Disease-related concerns:

• Acute illness: The decision to administer or delay vaccination because of current or recent febrile illness depends on the severity of symptoms and the etiology of the disease. Defer administration in patients with moderate or severe acute illness (with or without fever); vaccination should not be delayed for patients with mild acute illness (with or without fever) (ACIP [Kroger 2021]).

• Bleeding disorders: Use with caution in patients with bleeding disorders (including thrombocytopenia); bleeding/hematoma may occur from IM administration; if the patient receives antihemophilia or other similar therapy, IM injection can be scheduled shortly after such therapy is administered (ACIP [Kroger 2021]).

• Polio infection: Patients with prior clinical poliomyelitis or incomplete vaccination with oral poliovirus vaccine (OPV) may receive inactivated poliovirus vaccine (IPV).

Concurrent drug therapy issues:

• Anticoagulant therapy: Use with caution in patients receiving anticoagulant therapy; bleeding/hematoma may occur from IM administration (ACIP [Kroger 2021]).

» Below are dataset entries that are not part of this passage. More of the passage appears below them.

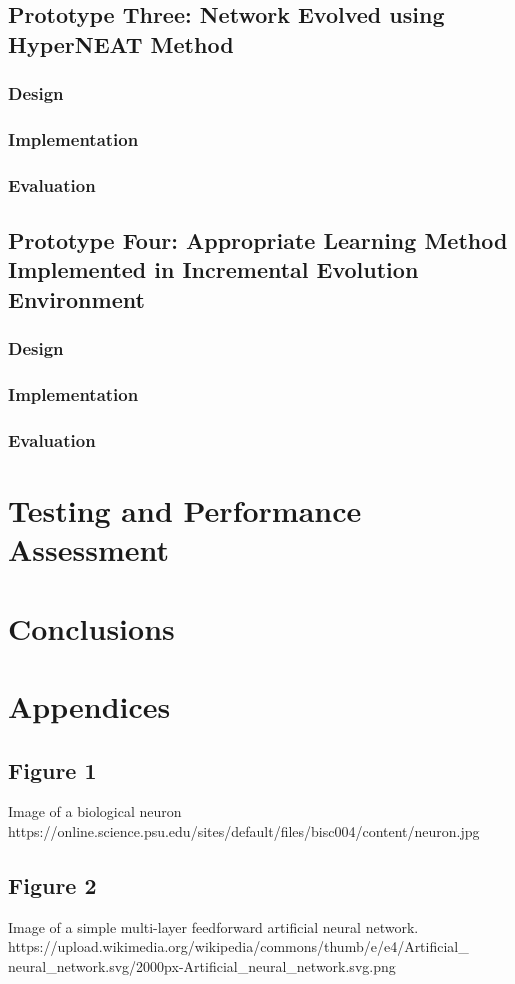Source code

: \documentclass[12pt,a4paper]{article}
\begin{document}
\subsection{Prototype Three: Network Evolved using HyperNEAT Method}
\subsubsection{Design}
\subsubsection{Implementation}
\subsubsection{Evaluation}
\subsection{Prototype Four: Appropriate Learning Method Implemented in Incremental Evolution Environment}
\subsubsection{Design}
\subsubsection{Implementation}
\subsubsection{Evaluation}
\newpage
\section{Testing and Performance Assessment}
\section{Conclusions}
\newpage
\section{Appendices}
\subsection*{Figure 1}
Image of a biological neuron\\
https://online.science.psu.edu/sites/default/files/bisc004/content/neuron.jpg
\subsection*{Figure 2}
Image of a simple multi-layer feedforward artificial neural network.\\
 https://upload.wikimedia.org/wikipedia/commons/thumb/e/e4/Artificial\_ neural\_network.svg/2000px-Artificial\_neural\_network.svg.png
\end{document}
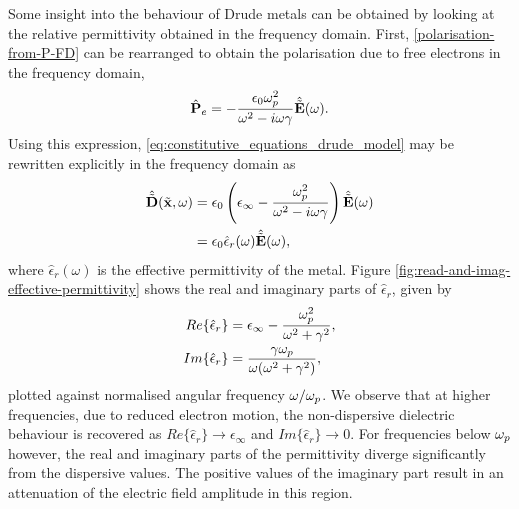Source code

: Some insight into the behaviour of Drude metals can be obtained by looking at the relative permittivity obtained in the frequency domain. First, \eqref{polarisation-from-P-FD} can be rearranged to obtain the polarisation due to free electrons in the frequency domain,
\begin{equation}
\hat{\mathbf{P}}_e = - \frac{\epsilon_0 \omega_p^2}{\omega^2 - i \omega \gamma } \hat{\tilde{\mathbf{E}}}(\omega) .
  \label{eq:polarization-field-freq-domain}
\end{equation}
Using this expression, \eqref{eq:constitutive_equations_drude_model} may be rewritten explicitly in the frequency domain as
\begin{equation}
    \begin{split}
    \hat{\tilde{\mathbf{D}}}(\tilde{\mathbf{x}},\omega) &= \epsilon_0 \left( \epsilon_{\infty} - \frac{\omega_p^2 }{\omega^2 - i \omega \gamma } \right) \hat{\tilde{\mathbf{E}}}(\omega) \\
                                        &= \epsilon_0 \hat{\epsilon}_r (\omega) \hat{\tilde{\mathbf{E}}}(\omega) ,
    \end{split}
\end{equation}
where $\hat{\epsilon}_r(\omega)$ is the effective permittivity of the metal. Figure \ref{fig:read-and-imag-effective-permittivity} shows the real and imaginary parts of $\hat{\epsilon}_r$, given by
\begin{subequations}
\begin{align}
    Re\{ \hat{\epsilon}_r \} &= \epsilon_{\infty} - \frac{\omega_p^2}{\omega^2 + \gamma^2}, \\
    Im\{ \hat{\epsilon}_r \} &= \frac{\gamma \omega_p}{\omega ( \omega^2 + \gamma^2) } ,
\end{align}
\end{subequations}
plotted against normalised angular frequency $\omega / \omega_p$. We observe that at higher frequencies, due to reduced electron motion, the non-dispersive dielectric behaviour is recovered as $Re\{\hat{\epsilon}_r\} \to \epsilon_{\infty}$ and $Im\{\hat{\epsilon}_r\} \to 0$. For frequencies below $\omega_p$ however, the real and imaginary parts of the permittivity diverge significantly from the dispersive values. The positive values of the imaginary part result in an attenuation of the electric field amplitude in this region.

• Immune globulin: Immune response may be decreased in patients receiving immune globulin.

• Vaccines: In order to maximize vaccination rates, the ACIP recommends simultaneous administration of all age-appropriate vaccines (live or inactivated) for which a person is eligible at a single clinic visit, unless contraindications exist. The use of combination vaccines is generally preferred over separate injections, taking into consideration provider assessment, patient preference, and adverse events. When using combination vaccines, the minimum age for administration is the oldest minimum age for any individual component; the minimum interval between dosing is the greatest minimum interval between any individual components. The ACIP prefers each dose of a specific vaccine in a series come from the same manufacturer when possible; however, vaccination should not be deferred because a specific product is unavailable (ACIP [Kroger 2021]).

Special populations:

• Altered immunocompetence: Consider deferring vaccination during periods of severe immunosuppression; may have a reduced response to vaccination. According to the manufacturer, patients with HIV infection, severe combined immunodeficiency, hypogammaglobulinemia, agammaglobulinemia, or altered immunity (due to corticosteroids, alkylating agents, antimetabolites, or radiation) may receive inactivated poliovirus vaccine (IPV). In general, household and close contacts of persons with altered immunocompetence may receive all age-appropriate vaccines. Inactivated vaccines should be administered ≥2 weeks prior to planned immunosuppression when feasible; inactivated vaccines administered during chemotherapy should be readministered after immune competence is regained (ACIP [Kroger 2021]; IDSA [Rubin 2014]).

• Pediatric: Use of the minimum age and minimum intervals during the first 6 months of life should only be done when the vaccine recipient is at risk for imminent exposure to circulating poliovirus (shorter intervals and earlier start dates may lead to lower seroconversion). Apnea has occurred following intramuscular vaccine administration in premature infants; consider clinical status implications. In general, preterm infants should be vaccinated at the same chronological age as full-term infants (ACIP [Kroger 2021]).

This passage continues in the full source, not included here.